Domingo 1 de junio de 2008
Noche de escándalo
Por Roberto Merino
Uno de los efectos más engañosos del cine consiste en hacernos creer que las historias de las películas son equivalentes a las que constituyen la vida. Si bien podríamos afirmar que ambas categorías se asemejan, se reflejan, se infunden, es más cierto que una de ellas, el cine, funciona respecto de la otra en calidad de epítome.
Es claro que es imposible obtener, en el lado real de las cosas, el punto de vista privilegiado del espectador de cine en su butaca. Como observadores de la realidad o como "sapos" de los movimientos ajenos, lo que logramos reunir generalmente corresponde a un cierto número de fragmentos y de inferencias. Presenciamos, por ejemplo, a través de la ventana, y en mitad de la noche, algo parecido a un escándalo en el edificio del frente: dos mujeres golpean con mucha insistencia la puerta de un departamento del sexto piso. Quien sea que esté adentro no sólo no les abre, sino que apaga la luz para dar a entender que no hay nadie. La cosa va para largo, porque no le creen: ahora una de las mujeres llora sentada en la escalera, la otra desaparece del plano y regresa con un extintor de incendios, con el que trata de derribar la puerta. Se prenden luces en otros pisos, surge de alguna parte una mesurada recriminación que es inmediatamente aplastada por los insultos de las protagonistas.
No se sabe mucho más. El conserje corre entre el sexto piso y la planta baja, donde se le ve hablar por teléfono gesticulando. No hay contexto para comprender la historia a cabalidad. ¿Quién es el que está sitiado allá adentro en la oscuridad? ¿Un felón, un bígamo, un hombre de buenas intenciones? Hay novedades: la mujer que lloraba acaba de bajar en el ascensor hasta el estacionamiento y ha sacudido un auto para hacer sonar la alarma.
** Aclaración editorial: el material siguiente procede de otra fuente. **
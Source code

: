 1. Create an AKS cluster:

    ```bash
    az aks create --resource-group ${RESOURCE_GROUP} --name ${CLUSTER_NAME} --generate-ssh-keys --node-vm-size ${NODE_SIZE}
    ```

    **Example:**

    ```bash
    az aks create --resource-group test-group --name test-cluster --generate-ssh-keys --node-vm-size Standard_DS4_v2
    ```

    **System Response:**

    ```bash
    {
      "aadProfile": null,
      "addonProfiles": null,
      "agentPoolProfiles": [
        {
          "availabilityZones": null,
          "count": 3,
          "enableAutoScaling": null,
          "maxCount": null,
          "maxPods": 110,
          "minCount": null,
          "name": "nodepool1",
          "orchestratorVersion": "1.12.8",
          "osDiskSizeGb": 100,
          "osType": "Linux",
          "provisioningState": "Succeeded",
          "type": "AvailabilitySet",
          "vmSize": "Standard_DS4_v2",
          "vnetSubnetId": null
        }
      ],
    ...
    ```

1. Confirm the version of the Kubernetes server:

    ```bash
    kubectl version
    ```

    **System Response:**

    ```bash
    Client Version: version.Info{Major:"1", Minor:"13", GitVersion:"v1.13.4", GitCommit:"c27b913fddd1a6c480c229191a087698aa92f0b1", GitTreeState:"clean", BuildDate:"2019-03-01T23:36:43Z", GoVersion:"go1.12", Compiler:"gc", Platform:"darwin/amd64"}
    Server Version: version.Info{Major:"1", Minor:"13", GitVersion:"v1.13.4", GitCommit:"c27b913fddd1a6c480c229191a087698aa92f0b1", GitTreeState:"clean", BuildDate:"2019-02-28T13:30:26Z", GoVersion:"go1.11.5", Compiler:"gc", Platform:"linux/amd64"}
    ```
Sin duda se trata del auto de la persona que no quiere abrirle la puerta.
Incluso, al poner esta secuencia por escrito ofrece una coherencia ajena a la experiencia de la observación. Si fuera parte de una película, estaría facilitada por la secuencia anterior y nos haría comprensible la siguiente. En la realidad la recibimos deshilachada y, paradójicamente, casi irreal. Todo sucede rápido: no hay relato, sino unos cuantos ramalazos que tratamos de interpretar.
Jamás abogaría por un cine desligado de su condición ilusoria; es decir, uno que se desenvuelva a un nivel estrictamente formal, que abandone -en un arranque de moralismo estético- la causa inicial de todo relato: la existencia de algo que contar. Quizás quien ha querido llegar más lejos en este sentido es Samuel Beckett, con su película "Film", de mediados de los sesenta, una obra prácticamente muda que no ha podido enmudecer a los entusiastas exegetas. La cámara es uno de los personajes, el otro lo interpreta Buster Keaton. Lo que uno alcanza a vislumbrar de esta historia sin guión es una especie de asedio, de paranoia, de encierro y de estado terminal. Beckett quiso mostrar el vacío fronterizo de las palabras, pero no consideró neutralizar el más mortífero de los problemas para cualquier iniciativa cinematográfica: el tedio.